Published June 12, 2020 | Version 1.0
Dataset Open

Multispectral and augmented Landsat data with land cover labels

  • 1. INEGI
  • 2. CONACyT

Description

Benchmark set at 77.1% O.A at: https://doi.org/10.1117/1.JRS.14.048503

The dataset consists of 60,000 images, corresponding to Landsat patches of 33x33 pixels with 102 bands. Randomly selected from Mexico (country). Each patch is labeled with one of 12 Land Use and Vegetation classes according to the classification described at https://doi.org/10.3390/rs6053923.

The zip file contains 12 folders numbered 1-12 and each contains 5,000 .npy python files (can be loaded with the NumPy library).

The labeled classes correspond to the following identifier.

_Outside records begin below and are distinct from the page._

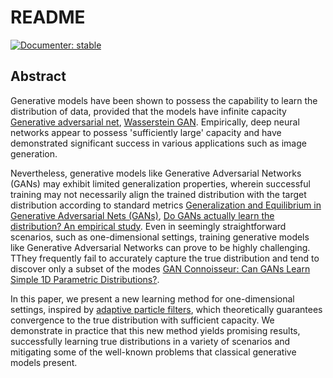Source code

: # README

[![Documenter: stable](https://img.shields.io/badge/docs-dev-blue.svg)](https://josemanuel22.github.io/AdaptativeBlockLearning/dev/)


## Abstract

Generative models have been shown to possess the capability to learn the distribution of data, provided that the models have infinite capacity [Generative adversarial net](https://arxiv.org/pdf/1406.2661.pdf), [Wasserstein GAN](https://arxiv.org/pdf/1701.07875.pdf). Empirically, deep neural networks appear to possess 'sufficiently large' capacity and have demonstrated significant success in various applications such as image generation. 

Nevertheless, generative models like Generative Adversarial Networks (GANs) may exhibit limited generalization properties, wherein successful training may not necessarily align the trained distribution with the target distribution according to standard metrics [Generalization and Equilibrium in Generative Adversarial Nets (GANs)](https://arxiv.org/pdf/1703.00573.pdf), [Do GANs actually learn the distribution? An empirical study](https://arxiv.org/pdf/1706.08224.pdf). Even in seemingly straightforward scenarios, such as one-dimensional settings, training generative models like Generative Adversarial Networks can prove to be highly challenging. TThey frequently fail to accurately capture the true distribution and tend to discover only a subset of the modes [GAN Connoisseur: Can GANs Learn Simple 1D Parametric Distributions?](https://chunliangli.github.io/docs/dltp17gan.pdf). 

In this paper, we present a new learning method for one-dimensional settings, inspired by [adaptive particle filters](https://arxiv.org/pdf/1911.01383.pdf), which theoretically guarantees convergence to the true distribution with sufficient capacity. We demonstrate in practice that this new method yields promising results, successfully learning true distributions in a variety of scenarios and mitigating some of the well-known problems that classical generative models present.
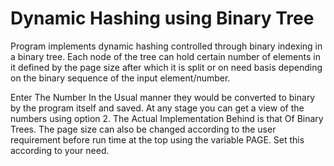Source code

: Dynamic Hashing using Binary Tree
=================================

Program implements dynamic hashing controlled through binary indexing in a binary tree. Each node of the tree can hold certain number of elements in it defined by the page size after which it is split or on need basis depending on the binary sequence of the input element/number. 

Enter The Number In the Usual manner they would be converted to binary by the program itself and saved. At any stage you can get a view of the numbers using option 2. The Actual Implementation Behind is that Of Binary Trees. The page size can also be changed according to the user requirement before run time at the top using the variable PAGE. Set this according to your need.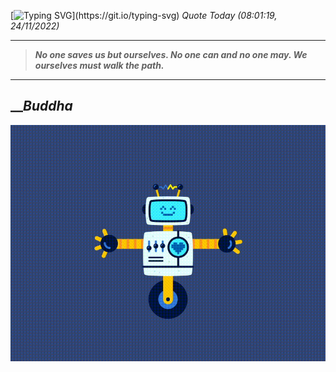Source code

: [![Typing SVG](https://readme-typing-svg.herokuapp.com?font=Press+Start+2P&color=C2F784&size=35&width=900&height=100&lines=Hello+World%2C+I'm+Hung+!)](https://git.io/typing-svg) 
_Quote Today (08:01:19, 24/11/2022)_
___
>**_No one saves us but ourselves. No one can and no one may. We ourselves must walk the path._**
___

## __**_Buddha_**

![RobotDance](src/assets/images/robot-dancing-dribble.gif?style=center)
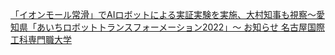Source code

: [「イオンモール常滑」でAIロボットによる実証実験を実施、大村知事も視察～愛知県「あいちロボットトランスフォーメーション2022」～ お知らせ   名古屋国際工科専門職大学](https://qi.tc/qi/112160)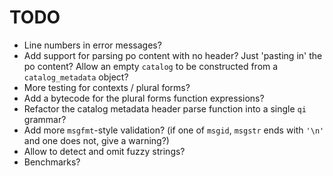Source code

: TODO
====

- Line numbers in error messages?
- Add support for parsing po content with no header? Just 
  'pasting in' the po content? Allow an empty `catalog` to be
  constructed from a `catalog_metadata` object?
- More testing for contexts / plural forms?
- Add a bytecode for the plural forms function expressions?
- Refactor the catalog metadata header parse function into a
  single `qi` grammar?
- Add more `msgfmt`-style validation? (if one of `msgid`, `msgstr`
  ends with `'\n'` and one does not, give a warning?)
- Allow to detect and omit fuzzy strings?
- Benchmarks?
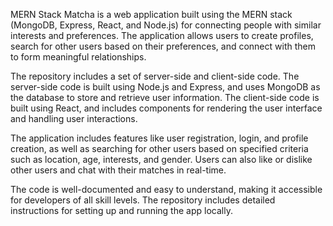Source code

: 
MERN Stack Matcha is a web application built using the MERN stack (MongoDB, Express, React, and Node.js) for connecting people with similar interests and preferences. The application allows users to create profiles, search for other users based on their preferences, and connect with them to form meaningful relationships.

The repository includes a set of server-side and client-side code. The server-side code is built using Node.js and Express, and uses MongoDB as the database to store and retrieve user information. The client-side code is built using React, and includes components for rendering the user interface and handling user interactions.

The application includes features like user registration, login, and profile creation, as well as searching for other users based on specified criteria such as location, age, interests, and gender. Users can also like or dislike other users and chat with their matches in real-time.

The code is well-documented and easy to understand, making it accessible for developers of all skill levels. The repository includes detailed instructions for setting up and running the app locally.

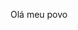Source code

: Olá meu povo 

<!--
**pauloapocaliptico007/pauloapocaliptico007** is a ✨ _special_ ✨ repository because its `README.md` (this file) appears on your GitHub profile.

Here are some ideas to get you started

https://tenor.com/pt-BR/view/messi-gif-24673763
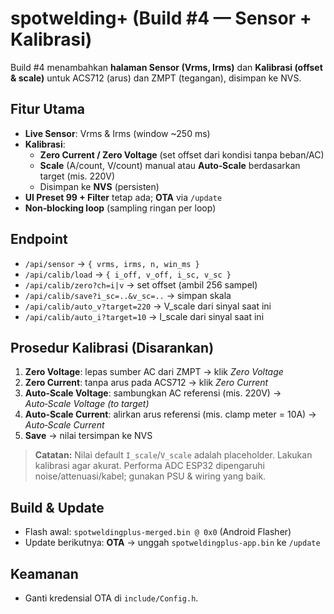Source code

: # spotwelding+ (Build #4 — Sensor + Kalibrasi)

Build #4 menambahkan **halaman Sensor (Vrms, Irms)** dan **Kalibrasi (offset & scale)** untuk ACS712 (arus) dan ZMPT (tegangan), disimpan ke NVS.

## Fitur Utama
- **Live Sensor**: Vrms & Irms (window ~250 ms)
- **Kalibrasi**:
  - **Zero Current / Zero Voltage** (set offset dari kondisi tanpa beban/AC)
  - **Scale** (A/count, V/count) manual atau **Auto‑Scale** berdasarkan target (mis. 220V)
  - Disimpan ke **NVS** (persisten)
- **UI Preset 99 + Filter** tetap ada; **OTA** via `/update`
- **Non‑blocking loop** (sampling ringan per loop)

## Endpoint
- `/api/sensor` → `{ vrms, irms, n, win_ms }`
- `/api/calib/load` → `{ i_off, v_off, i_sc, v_sc }`
- `/api/calib/zero?ch=i|v` → set offset (ambil 256 sampel)
- `/api/calib/save?i_sc=..&v_sc=..` → simpan skala
- `/api/calib/auto_v?target=220` → V_scale dari sinyal saat ini
- `/api/calib/auto_i?target=10` → I_scale dari sinyal saat ini

## Prosedur Kalibrasi (Disarankan)
1) **Zero Voltage**: lepas sumber AC dari ZMPT → klik *Zero Voltage*  
2) **Zero Current**: tanpa arus pada ACS712 → klik *Zero Current*  
3) **Auto‑Scale Voltage**: sambungkan AC referensi (mis. 220V) → *Auto‑Scale Voltage (to target)*  
4) **Auto‑Scale Current**: alirkan arus referensi (mis. clamp meter = 10A) → *Auto‑Scale Current*  
5) **Save** → nilai tersimpan ke NVS

> **Catatan:** Nilai default `I_scale`/`V_scale` adalah placeholder. Lakukan kalibrasi agar akurat. Performa ADC ESP32 dipengaruhi noise/attenuasi/kabel; gunakan PSU & wiring yang baik.

## Build & Update
- Flash awal: `spotweldingplus-merged.bin @ 0x0` (Android Flasher)
- Update berikutnya: **OTA** → unggah `spotweldingplus-app.bin` ke `/update`

## Keamanan
- Ganti kredensial OTA di `include/Config.h`.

1, Temperate Coniferous forest
2, Temperate Decidius Forest
3, Temperate Mixed Forest
4, Tropical Evergreen Forest
5, Tropical Deciduous Forest
6, Scrubland
7, Wetland Vegetation
8, Agriculture
9, Grassland
10, Water body
11, Barren Land
12, Urban Area

To build that dataset, we take the information of the National Continuum of Land Use and Vegetation series number 5 generated by the National Institute of Statistics and Geography from Mexico (INEGI) from The National Commission for the Knowledge and Use of Biodiversity (CONABIO) web page (http://geoportal.conabio.gob.mx/metadatos/doc/html/usv250s5ugw.html).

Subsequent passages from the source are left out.